Some large-cap funds are not classifying themselves as large cap under the new SEBI classification system. The SEBI category prescribes that large-cap funds must hold 80% of their assets in companies falling in India’s top 100 companies by market capitalisation. Fund houses and investors may be assessing this to be too restrictive. Even those who have accepted the large-cap category are choosing different benchmarks, adding another obstacle to funds comparison.
What’s wrong with the SEBI category?
It is possible that some funds are perceiving the SEBI classification system, which confines 80% of their assets to the top 100 listed companies, as too restrictive. The Sensex includes 30 of these companies in its ambit and the Nifty includes 50. This gives large-cap funds very little room to beat the index – they must either find winners among the bottom 50 companies in the top 100 or hold companies in different proportions from the index, to generate outperformance.
What’s happening with the funds?
According to RupeeIQ analysis, eight out of India’s 10 largest large-cap funds have announced their responses to the SEBI classification rules. Out of these, five have chosen to be classified as large-cap and restrict their investment universe to India’s top 100 companies. However, interestingly, not all of these five have chosen the same benchmark. Two have chosen the Nifty 100, two have chosen the S&P BSE 100 and one has picked the Nifty 50.
Here are the remaining three. The largest large-cap fund – HDFC Equity has chosen to classify itself as multi-cap and invest in large, mid and small companies. Accordingly, the fund has chosen the Nifty 500 as its benchmark. Kotak Select Focus Fund, the third largest, has also gone down the multi-cap route benchmarking itself to the Nifty 200. Finally, ICICI Pru Value Discovery has chosen to classify itself as a value fund, following a value-oriented strategy. The fund will benchmark itself to the S&P BSE 500.

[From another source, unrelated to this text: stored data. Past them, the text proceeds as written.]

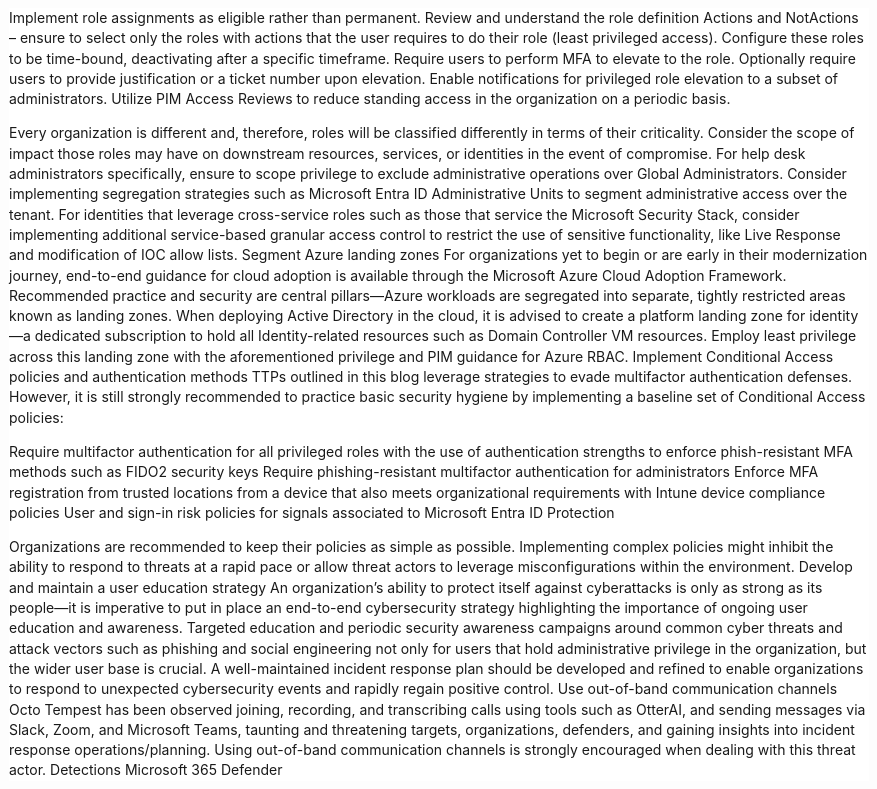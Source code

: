 Implement role assignments as eligible rather than permanent.
Review and understand the role definition Actions and NotActions – ensure to select only the roles with actions that the user requires to do their role (least privileged access).
Configure these roles to be time-bound, deactivating after a specific timeframe.
Require users to perform MFA to elevate to the role.
Optionally require users to provide justification or a ticket number upon elevation.
Enable notifications for privileged role elevation to a subset of administrators.
Utilize PIM Access Reviews to reduce standing access in the organization on a periodic basis.

Every organization is different and, therefore, roles will be classified differently in terms of their criticality. Consider the scope of impact those roles may have on downstream resources, services, or identities in the event of compromise. For help desk administrators specifically, ensure to scope privilege to exclude administrative operations over Global Administrators. Consider implementing segregation strategies such as Microsoft Entra ID Administrative Units to segment administrative access over the tenant. For identities that leverage cross-service roles such as those that service the Microsoft Security Stack, consider implementing additional service-based granular access control to restrict the use of sensitive functionality, like Live Response and modification of IOC allow lists.
Segment Azure landing zones
For organizations yet to begin or are early in their modernization journey, end-to-end guidance for cloud adoption is available through the Microsoft Azure Cloud Adoption Framework. Recommended practice and security are central pillars—Azure workloads are segregated into separate, tightly restricted areas known as landing zones. When deploying Active Directory in the cloud, it is advised to create a platform landing zone for identity—a dedicated subscription to hold all Identity-related resources such as Domain Controller VM resources. Employ least privilege across this landing zone with the aforementioned privilege and PIM guidance for Azure RBAC.
Implement Conditional Access policies and authentication methods
TTPs outlined in this blog leverage strategies to evade multifactor authentication defenses. However, it is still strongly recommended to practice basic security hygiene by implementing a baseline set of Conditional Access policies:

Require multifactor authentication for all privileged roles with the use of authentication strengths to enforce phish-resistant MFA methods such as FIDO2 security keys
Require phishing-resistant multifactor authentication for administrators
Enforce MFA registration from trusted locations from a device that also meets organizational requirements with Intune device compliance policies
User and sign-in risk policies for signals associated to Microsoft Entra ID Protection

Organizations are recommended to keep their policies as simple as possible. Implementing complex policies might inhibit the ability to respond to threats at a rapid pace or allow threat actors to leverage misconfigurations within the environment.
Develop and maintain a user education strategy
An organization’s ability to protect itself against cyberattacks is only as strong as its people—it is imperative to put in place an end-to-end cybersecurity strategy highlighting the importance of ongoing user education and awareness. Targeted education and periodic security awareness campaigns around common cyber threats and attack vectors such as phishing and social engineering not only for users that hold administrative privilege in the organization, but the wider user base is crucial. A well-maintained incident response plan should be developed and refined to enable organizations to respond to unexpected cybersecurity events and rapidly regain positive control.
Use out-of-band communication channels
Octo Tempest has been observed joining, recording, and transcribing calls using tools such as OtterAI, and sending messages via Slack, Zoom, and Microsoft Teams, taunting and threatening targets, organizations, defenders, and gaining insights into incident response operations/planning. Using out-of-band communication channels is strongly encouraged when dealing with this threat actor.
Detections
Microsoft 365 Defender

Interestingly enough, none of the top 10 large-cap funds has picked the ‘large and midcap’ category created by SEBI. This category allows funds to invest 0-35% of their assets in large caps and 0-35% in mid-caps.
|No||Fund (Old Name)||AUM (Rs Crore)||SEBI Category Selected||Benchmark Selected|
|1.||HDFC Equity||20,381||Multi-cap||Nifty 500|
|2.||Aditya Birla Frontline Equity||19,373||To be announced/Not available||N/A|
|3.||Kotak Select Focus||17,853||Multi-cap||Nifty 200|
|4.||SBI Bluechip||17,724||Large Cap||S&P BSE 100|
|5.||ICICI Pru Focused Bluechip||16,102||Large-Cap||Nifty 50|
|6.||ICICI Pru Value Discovery||15,881||Value Fund||S&P BSE 500|
|7.||HDFC Top 200||14,350||Large-Cap||Nifty 100|
|8.||Reliance Top 200||8,825||Large-Cap||S&P BSE 100|
|9.||Franklin India Bluechip||7,821||Large-Cap||Nifty 100|
|10.||Mirae Asset India Equity||6,775||To be announced/Not available||N/A|
It is difficult to say categorically that the top 100 company restriction will hurt performance, going forward. However, the concern remains a valid one and you may wish to choose a fund that has gone down the multi-cap route rather than accept the new category.